Hartley, who has been a member since 1981, said that Salminen, Chee and watercolorist David Morgenstern "would really zero in on what you needed to do. You had to be there every month, and you had to bring a painting. It really forced you to keep working. Then you had to present your painting to the group. It was a great way to learn -- to have more experienced eyes look at the image and say, 'If you did this ....' It was wonderful. It was like going to school."
That still holds true for the younger members of the Watercolor Society. There are more members now, 33 in all, although the group hopes to admit seven new members this year to bring the total to 40.
Everyone is encouraged to bring in new work to the monthly meetings, and on this day, there were a number of wonderful works to enjoy.
Everything from winter scenes to portraits were propped up on tables as the members went through them, exclaiming, commenting, asking questions about how an effect was made.
"I think I'm always inspired by my fellow artists," said Louise Lundin, who has been a member of the society for 12 years and lives in Hibbing. "We help each other by talking about our work."
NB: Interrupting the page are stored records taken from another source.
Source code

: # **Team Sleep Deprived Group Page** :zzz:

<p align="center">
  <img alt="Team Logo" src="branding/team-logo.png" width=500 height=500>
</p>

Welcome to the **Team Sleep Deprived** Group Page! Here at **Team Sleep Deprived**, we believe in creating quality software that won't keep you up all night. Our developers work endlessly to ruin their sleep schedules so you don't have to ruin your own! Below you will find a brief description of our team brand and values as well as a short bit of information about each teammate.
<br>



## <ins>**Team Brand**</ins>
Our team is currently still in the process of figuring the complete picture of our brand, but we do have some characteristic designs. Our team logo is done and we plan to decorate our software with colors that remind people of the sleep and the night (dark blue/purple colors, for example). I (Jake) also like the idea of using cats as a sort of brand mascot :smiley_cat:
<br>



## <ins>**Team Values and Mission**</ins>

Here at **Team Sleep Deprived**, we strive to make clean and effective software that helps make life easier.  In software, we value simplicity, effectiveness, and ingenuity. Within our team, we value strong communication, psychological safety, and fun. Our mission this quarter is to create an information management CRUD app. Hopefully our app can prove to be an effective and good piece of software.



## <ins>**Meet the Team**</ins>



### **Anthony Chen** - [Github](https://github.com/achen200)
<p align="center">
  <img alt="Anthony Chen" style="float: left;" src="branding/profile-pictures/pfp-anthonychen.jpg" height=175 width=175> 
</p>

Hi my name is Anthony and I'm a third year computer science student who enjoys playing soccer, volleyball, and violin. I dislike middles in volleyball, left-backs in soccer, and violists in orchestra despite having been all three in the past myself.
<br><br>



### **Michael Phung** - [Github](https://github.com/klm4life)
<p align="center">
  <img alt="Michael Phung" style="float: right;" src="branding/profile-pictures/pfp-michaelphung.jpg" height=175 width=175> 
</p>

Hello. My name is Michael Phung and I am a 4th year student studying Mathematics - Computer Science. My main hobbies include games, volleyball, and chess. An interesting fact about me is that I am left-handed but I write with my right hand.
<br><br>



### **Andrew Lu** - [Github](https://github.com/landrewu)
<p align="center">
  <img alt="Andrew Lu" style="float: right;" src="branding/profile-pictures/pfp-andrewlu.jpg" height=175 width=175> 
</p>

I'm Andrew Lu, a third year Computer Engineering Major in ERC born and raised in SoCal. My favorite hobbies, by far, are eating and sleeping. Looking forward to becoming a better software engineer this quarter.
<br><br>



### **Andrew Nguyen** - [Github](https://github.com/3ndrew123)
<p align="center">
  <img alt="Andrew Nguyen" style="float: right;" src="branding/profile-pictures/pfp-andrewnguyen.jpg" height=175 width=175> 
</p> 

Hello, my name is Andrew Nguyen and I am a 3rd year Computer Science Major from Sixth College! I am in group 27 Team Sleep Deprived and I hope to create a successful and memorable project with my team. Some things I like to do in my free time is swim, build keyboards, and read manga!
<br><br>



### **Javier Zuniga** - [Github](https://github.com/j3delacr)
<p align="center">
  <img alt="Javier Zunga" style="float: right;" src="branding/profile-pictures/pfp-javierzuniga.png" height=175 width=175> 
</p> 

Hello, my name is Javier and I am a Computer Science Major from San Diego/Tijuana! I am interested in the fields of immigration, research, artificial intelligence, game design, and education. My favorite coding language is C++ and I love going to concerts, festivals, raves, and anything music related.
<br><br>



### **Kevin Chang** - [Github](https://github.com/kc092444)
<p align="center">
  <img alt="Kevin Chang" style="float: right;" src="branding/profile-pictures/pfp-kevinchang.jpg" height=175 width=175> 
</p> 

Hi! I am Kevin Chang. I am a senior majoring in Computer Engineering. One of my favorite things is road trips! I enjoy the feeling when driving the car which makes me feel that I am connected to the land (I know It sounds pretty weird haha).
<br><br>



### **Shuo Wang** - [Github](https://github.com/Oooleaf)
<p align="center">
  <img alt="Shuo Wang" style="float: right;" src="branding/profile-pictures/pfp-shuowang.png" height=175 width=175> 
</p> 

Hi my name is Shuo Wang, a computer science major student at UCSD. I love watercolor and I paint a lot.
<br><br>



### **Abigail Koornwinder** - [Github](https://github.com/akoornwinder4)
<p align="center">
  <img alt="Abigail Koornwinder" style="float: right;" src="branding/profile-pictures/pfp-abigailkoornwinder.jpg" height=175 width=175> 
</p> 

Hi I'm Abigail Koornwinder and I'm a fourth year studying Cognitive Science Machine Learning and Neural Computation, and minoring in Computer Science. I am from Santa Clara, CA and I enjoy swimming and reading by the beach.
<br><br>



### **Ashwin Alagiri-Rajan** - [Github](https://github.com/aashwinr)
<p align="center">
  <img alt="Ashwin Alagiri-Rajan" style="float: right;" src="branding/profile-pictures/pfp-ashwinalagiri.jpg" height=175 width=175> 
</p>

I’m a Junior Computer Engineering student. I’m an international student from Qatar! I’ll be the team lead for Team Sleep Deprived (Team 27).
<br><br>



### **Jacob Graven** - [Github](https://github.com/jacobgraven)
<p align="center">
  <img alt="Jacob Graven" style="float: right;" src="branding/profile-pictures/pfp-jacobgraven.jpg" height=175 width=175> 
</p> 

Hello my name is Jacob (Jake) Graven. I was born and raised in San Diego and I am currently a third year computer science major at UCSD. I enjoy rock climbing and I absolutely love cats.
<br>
Having the opportunity to show one's work in progress to a group of professionals is a great boon, Rouse said. "When I came back to Duluth, my aspiration was to be in the Watercolor Society," she said. "When they opened it up to new members, they let me in. My biggest goal was to have a painting to bring to the group at every meeting. That's a big part of what we do -- we show each other our paintings. Especially when you're starting out, it's just great."
It is this inspiration and learning that has kept members coming back year after year, they said.
They're also looking forward to welcoming new blood.
"It breathes new life into the organization," Hartley said.
Certainly the years she has spent with the society have helped her grow as an artist, Rouse said. "It's a good learning tool," she said. "I think it stretches us."